Records excerpted from a collection:
○ ○ ○ ○ ○ ○ ○

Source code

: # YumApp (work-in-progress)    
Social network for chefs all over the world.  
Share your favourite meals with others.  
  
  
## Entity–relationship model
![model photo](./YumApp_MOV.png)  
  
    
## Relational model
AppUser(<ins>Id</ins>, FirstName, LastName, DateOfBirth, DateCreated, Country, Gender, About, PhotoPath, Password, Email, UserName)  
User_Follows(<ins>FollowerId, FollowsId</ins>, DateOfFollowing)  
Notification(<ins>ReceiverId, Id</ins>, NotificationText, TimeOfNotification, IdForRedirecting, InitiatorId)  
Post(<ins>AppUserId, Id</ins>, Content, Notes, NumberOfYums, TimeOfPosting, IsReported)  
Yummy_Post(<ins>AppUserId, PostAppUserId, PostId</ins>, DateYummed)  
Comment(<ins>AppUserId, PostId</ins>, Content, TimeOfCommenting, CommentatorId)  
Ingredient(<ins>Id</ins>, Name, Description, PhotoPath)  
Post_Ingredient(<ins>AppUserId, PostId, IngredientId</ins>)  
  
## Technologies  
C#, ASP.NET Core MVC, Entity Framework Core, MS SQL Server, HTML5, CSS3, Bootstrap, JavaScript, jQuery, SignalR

○ ○ ○ ○ ○ ○ ○

Wherever the word "PhotoPath" appears in the entries above, copy that line.

§ Written response
AppUser(<ins>Id</ins>, FirstName, LastName, DateOfBirth, DateCreated, Country, Gender, About, PhotoPath, Password, Email, UserName)  
Ingredient(<ins>Id</ins>, Name, Description, PhotoPath)  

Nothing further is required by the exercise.